CBS SEVERS TIES TO PRIVATE I LABEL

Share

It’s already being called the Ten Days That Shook the Record Business.

Responding to a growing series of media reports that have pointed to possible ties between independent record promoters and organized crime, the music industry in recent days has hurriedly severed its longstanding ties with outside record promotion firms.

The drama began Feb. 27, with the news that a New York grand jury had issued a subpoena to the Recording Industry Assn. of America (RIAA), demanding all RIAA documents detailing record company ties with independent promoters.

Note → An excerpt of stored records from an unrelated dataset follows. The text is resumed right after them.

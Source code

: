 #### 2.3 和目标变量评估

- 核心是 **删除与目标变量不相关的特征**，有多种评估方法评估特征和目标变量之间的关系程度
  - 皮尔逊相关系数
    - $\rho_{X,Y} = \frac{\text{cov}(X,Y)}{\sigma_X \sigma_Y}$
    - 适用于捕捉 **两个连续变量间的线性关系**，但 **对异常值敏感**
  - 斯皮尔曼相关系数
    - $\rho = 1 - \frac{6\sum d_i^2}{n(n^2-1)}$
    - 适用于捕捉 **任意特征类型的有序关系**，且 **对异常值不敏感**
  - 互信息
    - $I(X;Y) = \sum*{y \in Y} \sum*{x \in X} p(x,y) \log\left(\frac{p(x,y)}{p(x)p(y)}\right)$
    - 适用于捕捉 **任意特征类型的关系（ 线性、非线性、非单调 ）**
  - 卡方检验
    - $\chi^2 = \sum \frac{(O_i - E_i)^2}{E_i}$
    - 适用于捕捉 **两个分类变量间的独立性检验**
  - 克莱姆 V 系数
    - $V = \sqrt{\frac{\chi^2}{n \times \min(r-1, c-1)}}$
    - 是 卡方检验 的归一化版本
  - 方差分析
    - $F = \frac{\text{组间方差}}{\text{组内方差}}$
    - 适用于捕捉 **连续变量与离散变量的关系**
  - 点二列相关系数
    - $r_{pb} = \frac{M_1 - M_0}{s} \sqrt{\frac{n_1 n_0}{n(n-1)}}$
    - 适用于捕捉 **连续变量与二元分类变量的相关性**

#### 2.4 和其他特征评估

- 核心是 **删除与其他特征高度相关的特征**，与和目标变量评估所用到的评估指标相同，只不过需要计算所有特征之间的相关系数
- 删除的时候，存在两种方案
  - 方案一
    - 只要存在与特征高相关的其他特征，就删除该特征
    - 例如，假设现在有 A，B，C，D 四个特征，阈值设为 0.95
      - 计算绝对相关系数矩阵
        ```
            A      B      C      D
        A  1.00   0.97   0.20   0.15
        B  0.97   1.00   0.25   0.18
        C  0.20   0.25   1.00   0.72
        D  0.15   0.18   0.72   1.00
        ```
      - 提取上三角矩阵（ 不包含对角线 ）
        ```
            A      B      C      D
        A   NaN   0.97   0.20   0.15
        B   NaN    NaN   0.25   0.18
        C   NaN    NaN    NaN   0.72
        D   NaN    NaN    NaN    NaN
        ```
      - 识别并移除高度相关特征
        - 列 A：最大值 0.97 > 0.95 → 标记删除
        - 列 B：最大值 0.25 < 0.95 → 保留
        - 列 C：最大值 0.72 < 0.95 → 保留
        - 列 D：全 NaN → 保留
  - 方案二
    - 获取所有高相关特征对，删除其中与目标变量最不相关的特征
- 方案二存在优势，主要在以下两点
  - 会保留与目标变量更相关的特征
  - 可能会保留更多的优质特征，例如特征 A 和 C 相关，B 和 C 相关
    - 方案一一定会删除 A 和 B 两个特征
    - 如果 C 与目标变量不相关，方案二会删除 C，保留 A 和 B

Since then, every major record label has issued statements saying they were suspending most or all contacts with independent record promoters, who supplement the labels’ own in-house promotion staffs.

But a look at the Billboard charts reveals that at least one major label, CBS Records, is still promoting and distributing several records on Private I/Epic Records, a label run by Joe Isgro, head of one of the industry’s leading independent promotion firms. The Private I records currently on the charts include “He’s a Pretender” by La Toya jackson and “Sugar Free” by Juicy.

Advertisement

However, a CBS corporate spokesman insisted that, due to “marketing reasons,” CBS no longer has any links with Private I. “Our distribution deal was terminated about three months ago,” said the spokesman, who declined to be named. “We decided it was in the best interests of both sides that we discontinue the relationship.”

When asked why CBS has continued to distribute the Private I records now on the charts, the spokesman explained: “After we terminated the deal, some records did dribble out. But what are we supposed to do--just stop working the records? It would be unfair to the artists involved to abandon their records in mid-stream.”

“To my knowledge,” the spokesman added, any future Private I records would not be distributed by CBS.